→ Material for this task:
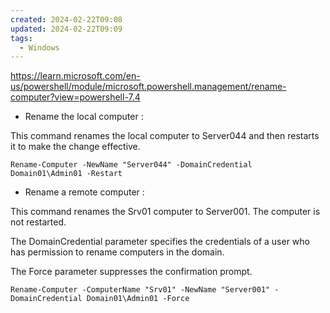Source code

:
 ```yaml
---
created: 2024-02-22T09:08
updated: 2024-02-22T09:09
tags:
  - Windows
---
```

https://learn.microsoft.com/en-us/powershell/module/microsoft.powershell.management/rename-computer?view=powershell-7.4

- Rename the local computer :

This command renames the local computer to Server044 and then restarts it to make the change effective.

```
Rename-Computer -NewName "Server044" -DomainCredential Domain01\Admin01 -Restart
```

- Rename a remote computer :

This command renames the Srv01 computer to Server001. The computer is not restarted.

The DomainCredential parameter specifies the credentials of a user who has permission to rename computers in the domain.

The Force parameter suppresses the confirmation prompt.

```
Rename-Computer -ComputerName "Srv01" -NewName "Server001" -DomainCredential Domain01\Admin01 -Force
```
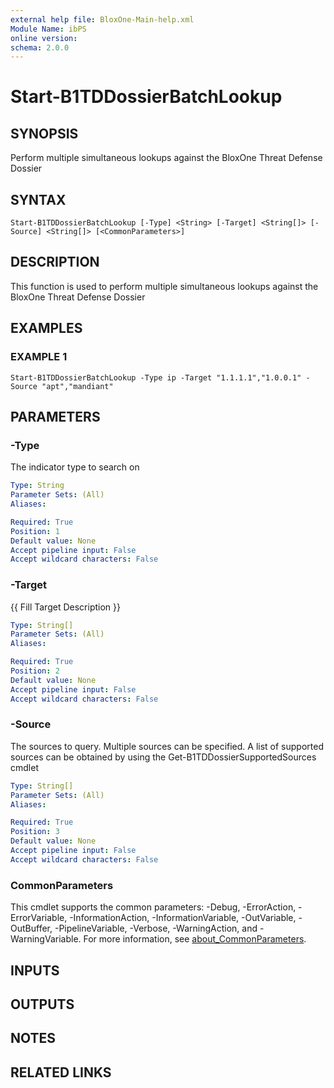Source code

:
 ```yaml
---
external help file: BloxOne-Main-help.xml
Module Name: ibPS
online version:
schema: 2.0.0
---
```


# Start-B1TDDossierBatchLookup

## SYNOPSIS
Perform multiple simultaneous lookups against the BloxOne Threat Defense Dossier

## SYNTAX

```
Start-B1TDDossierBatchLookup [-Type] <String> [-Target] <String[]> [-Source] <String[]> [<CommonParameters>]
```

## DESCRIPTION
This function is used to perform multiple simultaneous lookups against the BloxOne Threat Defense Dossier

## EXAMPLES

### EXAMPLE 1
```
Start-B1TDDossierBatchLookup -Type ip -Target "1.1.1.1","1.0.0.1" -Source "apt","mandiant"
```

## PARAMETERS

### -Type
The indicator type to search on

```yaml
Type: String
Parameter Sets: (All)
Aliases:

Required: True
Position: 1
Default value: None
Accept pipeline input: False
Accept wildcard characters: False
```

### -Target
{{ Fill Target Description }}

```yaml
Type: String[]
Parameter Sets: (All)
Aliases:

Required: True
Position: 2
Default value: None
Accept pipeline input: False
Accept wildcard characters: False
```

### -Source
The sources to query.
Multiple sources can be specified.
A list of supported sources can be obtained by using the Get-B1TDDossierSupportedSources cmdlet

```yaml
Type: String[]
Parameter Sets: (All)
Aliases:

Required: True
Position: 3
Default value: None
Accept pipeline input: False
Accept wildcard characters: False
```

### CommonParameters
This cmdlet supports the common parameters: -Debug, -ErrorAction, -ErrorVariable, -InformationAction, -InformationVariable, -OutVariable, -OutBuffer, -PipelineVariable, -Verbose, -WarningAction, and -WarningVariable. For more information, see [about_CommonParameters](http://go.microsoft.com/fwlink/?LinkID=113216).

## INPUTS

## OUTPUTS

## NOTES

## RELATED LINKS
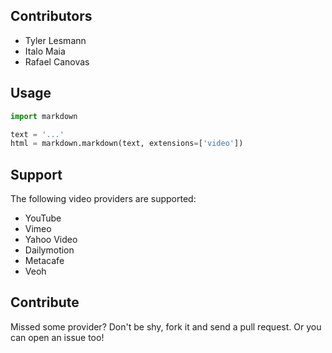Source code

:Contributors
------------
 - Tyler Lesmann
 - Italo Maia
 - Rafael Canovas

Usage
-------
```python
import markdown

text = '...'
html = markdown.markdown(text, extensions=['video'])
```

Support
-------

The following video providers are supported:

 - YouTube
 - Vimeo
 - Yahoo Video
 - Dailymotion
 - Metacafe
 - Veoh

Contribute
----------
Missed some provider?
Don't be shy, fork it and send a pull request.
Or you can open an issue too!
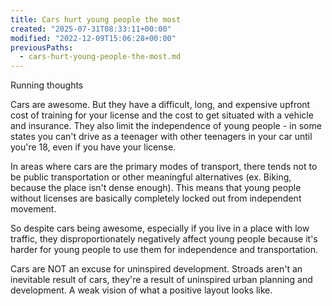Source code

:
 ```yaml
---
title: Cars hurt young people the most
created: "2025-07-31T08:33:11+00:00"
modified: "2022-12-09T15:06:28+00:00"
previousPaths:
  - cars-hurt-young-people-the-most.md
---
```

 

Running thoughts

Cars are awesome. But they have a difficult, long, and expensive upfront cost of training for your license and the cost to get situated with a vehicle and insurance. They also limit the independence of young people - in some states you can't drive as a teenager with other teenagers in your car until you're 18, even if you have your license.

In areas where cars are the primary modes of transport, there tends not to be public transportation or other meaningful alternatives (ex. Biking, because the place isn't dense enough). This means that young people without licenses are basically completely locked out from independent movement. 

So despite cars being awesome, especially if you live in a place with low traffic, they disproportionately negatively affect young people because it's harder for young people to use them for independence and transportation.

Cars are NOT an excuse for uninspired development. Stroads aren't an inevitable result of cars, they're a result of uninspired urban planning and development. A weak vision of what a positive layout looks like.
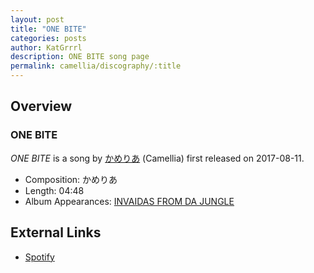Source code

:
 ```yaml
---
layout: post
title: "ONE BITE"
categories: posts
author: KatGrrrl
description: ONE BITE song page
permalink: camellia/discography/:title
---
```


## Overview

### ONE BITE

*ONE BITE* is a song by [かめりあ](/camellia) (Camellia) first released on 2017-08-11.

* Composition: かめりあ
* Length: 04:48
* Album Appearances: [INVAIDAS FROM DA JUNGLE](/camellia/albums/INVAIDAS-FROM-DA-JUNGLE)

## External Links

* [Spotify](https://open.spotify.com/track/6845fCSMss9uAtAj86n79k?si=37306a7cb122492d)
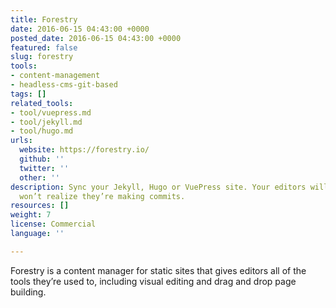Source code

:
 ```yaml
---
title: Forestry
date: 2016-06-15 04:43:00 +0000
posted_date: 2016-06-15 04:43:00 +0000
featured: false
slug: forestry
tools:
- content-management
- headless-cms-git-based
tags: []
related_tools:
- tool/vuepress.md
- tool/jekyll.md
- tool/hugo.md
urls:
  website: https://forestry.io/
  github: ''
  twitter: ''
  other: ''
description: Sync your Jekyll, Hugo or VuePress site. Your editors will love it and
  won’t realize they’re making commits.
resources: []
weight: 7
license: Commercial
language: ''

---
```

Forestry is a content manager for static sites that gives editors all of the tools they’re used to, including visual editing and drag and drop page building.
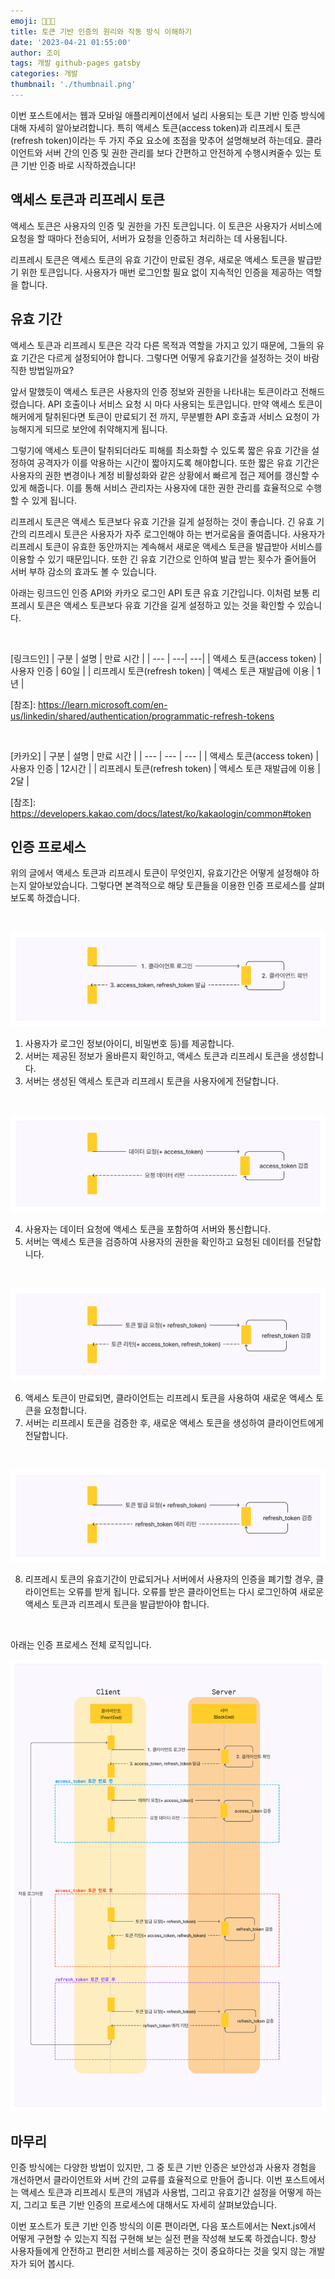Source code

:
 ```yaml
---
emoji: 🧑🏻‍💻
title: 토큰 기반 인증의 원리와 작동 방식 이해하기
date: '2023-04-21 01:55:00'
author: 조이
tags: 개발 github-pages gatsby
categories: 개발
thumbnail: './thumbnail.png'
---
```


이번 포스트에서는 웹과 모바일 애플리케이션에서 널리 사용되는 토큰 기반 인증 방식에 대해 자세히 알아보려합니다. 특히 액세스 토큰(access token)과 리프레시 토큰(refresh token)이라는 두 가지 주요 요소에 초점을 맞추어 설명해보려 하는데요. 클라이언트와 서버 간의 인증 및 권한 관리를 보다 간편하고 안전하게 수행시켜줄수 있는 토큰 기반 인증 바로 시작하겠습니다!

## 액세스 토큰과 리프레시 토큰

액세스 토큰은 사용자의 인증 및 권한을 가진 토큰입니다. 이 토큰은 사용자가 서비스에 요청을 할 때마다 전송되어, 서버가 요청을 인증하고 처리하는 데 사용됩니다.

리프레시 토큰은 액세스 토큰의 유효 기간이 만료된 경우, 새로운 액세스 토큰을 발급받기 위한 토큰입니다. 사용자가 매번 로그인할 필요 없이 지속적인 인증을 제공하는 역할을 합니다.

## 유효 기간

액세스 토큰과 리프레시 토큰은 각각 다른 목적과 역할을 가지고 있기 때문에, 그들의 유효 기간은 다르게 설정되어야 합니다. 그렇다면 어떻게 유효기간을 설정하는 것이 바람직한 방법일까요?

앞서 말했듯이 액세스 토큰은 사용자의 인증 정보와 권한을 나타내는 토큰이라고 전해드렸습니다. API 호출이나 서비스 요청 시 마다 사용되는 토큰입니다. 만약 액세스 토큰이 해커에게 탈취된다면 토큰이 만료되기 전 까지, 무분별한 API 호출과 서비스 요청이 가능해지게 되므로 보안에 취약해지게 됩니다.

그렇기에 액세스 토큰이 탈취되더라도 피해를 최소화할 수 있도록 짧은 유효 기간을 설정하여 공격자가 이를 악용하는 시간이 짧아지도록 해야합니다. 또한 짧은 유효 기간은 사용자의 권한 변경이나 계정 비활성화와 같은 상황에서 빠르게 접근 제어를 갱신할 수 있게 해줍니다. 이를 통해 서비스 관리자는 사용자에 대한 권한 관리를 효율적으로 수행할 수 있게 됩니다.

리프레시 토큰은 액세스 토큰보다 유효 기간을 길게 설정하는 것이 좋습니다. 긴 유효 기간의 리프레시 토큰은 사용자가 자주 로그인해야 하는 번거로움을 줄여줍니다. 사용자가 리프레시 토큰이 유효한 동안까지는 계속해서 새로운 액세스 토큰을 발급받아 서비스를 이용할 수 있기 때문입니다. 또한 긴 유효 기간으로 인하여 발급 받는 횟수가 줄어들어 서버 부하 감소의 효과도 볼 수 있습니다.

아래는 링크드인 인증 API와 카카오 로그인 API 토큰 유효 기간입니다. 이처럼 보통 리프레시 토큰은 액세스 토큰보다 유효 기간을 길게 설정하고 있는 것을 확인할 수 있습니다.

<br/>

[링크드인]
| 구분 | 설명 | 만료 시간 |
| --- | ---| ---|
| 액세스 토큰(access token) | 사용자 인증 | 60일 |
| 리프레시 토큰(refresh token) | 액세스 토큰 재발급에 이용 | 1년 |

\[참조]: https://learn.microsoft.com/en-us/linkedin/shared/authentication/programmatic-refresh-tokens

<br/>

[카카오]
| 구분 | 설명 | 만료 시간 |
| --- | --- | --- |
| 액세스 토큰(access token) | 사용자 인증 | 12시간 |
| 리프레시 토큰(refresh token) | 액세스 토큰 재발급에 이용 | 2달 |

\[참조]: https://developers.kakao.com/docs/latest/ko/kakaologin/common#token

## 인증 프로세스

위의 글에서 액세스 토큰과 리프레시 토큰이 무엇인지, 유효기간은 어떻게 설정해야 하는지 알아보았습니다. 그렇다면 본격적으로 해당 토큰들을 이용한 인증 프로세스를 살펴보도록 하겠습니다.

<br/>

![tokenAuth_1.jpg](tokenAuth_1.jpg)

1. 사용자가 로그인 정보(아이디, 비밀번호 등)를 제공합니다.
2. 서버는 제공된 정보가 올바른지 확인하고, 액세스 토큰과 리프레시 토큰을 생성합니다.
3. 서버는 생성된 액세스 토큰과 리프레시 토큰을 사용자에게 전달합니다.

<br/>

![tokenAuth_2.jpg](tokenAuth_2.jpg)

4. 사용자는 데이터 요청에 액세스 토큰을 포함하여 서버와 통신합니다.
5. 서버는 액세스 토큰을 검증하여 사용자의 권한을 확인하고 요청된 데이터를 전달합니다.

<br/>

![tokenAuth_3.jpg](tokenAuth_3.jpg)

6. 액세스 토큰이 만료되면, 클라이언트는 리프레시 토큰을 사용하여 새로운 액세스 토큰을 요청합니다.
7. 서버는 리프레시 토큰을 검증한 후, 새로운 액세스 토큰을 생성하여 클라이언트에게 전달합니다.

<br/>

![tokenAuth_4.jpg](tokenAuth_4.jpg)

8. 리프레시 토큰의 유효기간이 만료되거나 서버에서 사용자의 인증을 폐기할 경우, 클라이언트는 오류를 받게 됩니다. 오류를 받은 클라이언트는 다시 로그인하여 새로운 액세스 토큰과 리프레시 토큰을 발급받아야 합니다.

<br/>

아래는 인증 프로세스 전체 로직입니다.

![tokenAuth_5.jpg](tokenAuth_5.jpg)

## 마무리

인증 방식에는 다양한 방법이 있지만, 그 중 토큰 기반 인증은 보안성과 사용자 경험을 개선하면서 클라이언트와 서버 간의 교류를 효율적으로 만들어 줍니다. 이번 포스트에서는 액세스 토큰과 리프레시 토큰의 개념과 사용법, 그리고 유효기간 설정을 어떻게 하는지, 그리고 토큰 기반 인증의 프로세스에 대해서도 자세히 살펴보았습니다.

이번 포스트가 토큰 기반 인증 방식의 이론 편이라면, 다음 포스트에서는 Next.js에서 어떻게 구현할 수 있는지 직접 구현해 보는 실전 편을 작성해 보도록 하겠습니다. 항상 사용자들에게 안전하고 편리한 서비스를 제공하는 것이 중요하다는 것을 잊지 않는 개발자가 되어 봅시다.

<br/>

→ Task instructions:
Pictures aside, write out verbatim every line from the first line of the material through the line holding "### CommonParameters".

→ Output for this exercise:
Source code

:
 ```yaml
---
created: 2024-02-22T09:08
updated: 2024-02-22T09:09
tags:
  - Windows
---
```

https://learn.microsoft.com/en-us/powershell/module/microsoft.powershell.management/rename-computer?view=powershell-7.4

- Rename the local computer :

This command renames the local computer to Server044 and then restarts it to make the change effective.

```
Rename-Computer -NewName "Server044" -DomainCredential Domain01\Admin01 -Restart
```

- Rename a remote computer :

This command renames the Srv01 computer to Server001. The computer is not restarted.

The DomainCredential parameter specifies the credentials of a user who has permission to rename computers in the domain.

The Force parameter suppresses the confirmation prompt.

```
Rename-Computer -ComputerName "Srv01" -NewName "Server001" -DomainCredential Domain01\Admin01 -Force
```
Source code

:
 ```yaml
---
external help file: BloxOne-Main-help.xml
Module Name: ibPS
online version:
schema: 2.0.0
---
```


# Start-B1TDDossierBatchLookup

## SYNOPSIS
Perform multiple simultaneous lookups against the BloxOne Threat Defense Dossier

## SYNTAX

```
Start-B1TDDossierBatchLookup [-Type] <String> [-Target] <String[]> [-Source] <String[]> [<CommonParameters>]
```

## DESCRIPTION
This function is used to perform multiple simultaneous lookups against the BloxOne Threat Defense Dossier

## EXAMPLES

### EXAMPLE 1
```
Start-B1TDDossierBatchLookup -Type ip -Target "1.1.1.1","1.0.0.1" -Source "apt","mandiant"
```

## PARAMETERS

### -Type
The indicator type to search on

```yaml
Type: String
Parameter Sets: (All)
Aliases:

Required: True
Position: 1
Default value: None
Accept pipeline input: False
Accept wildcard characters: False
```

### -Target
{{ Fill Target Description }}

```yaml
Type: String[]
Parameter Sets: (All)
Aliases:

Required: True
Position: 2
Default value: None
Accept pipeline input: False
Accept wildcard characters: False
```

### -Source
The sources to query.
Multiple sources can be specified.
A list of supported sources can be obtained by using the Get-B1TDDossierSupportedSources cmdlet

```yaml
Type: String[]
Parameter Sets: (All)
Aliases:

Required: True
Position: 3
Default value: None
Accept pipeline input: False
Accept wildcard characters: False
```

### CommonParameters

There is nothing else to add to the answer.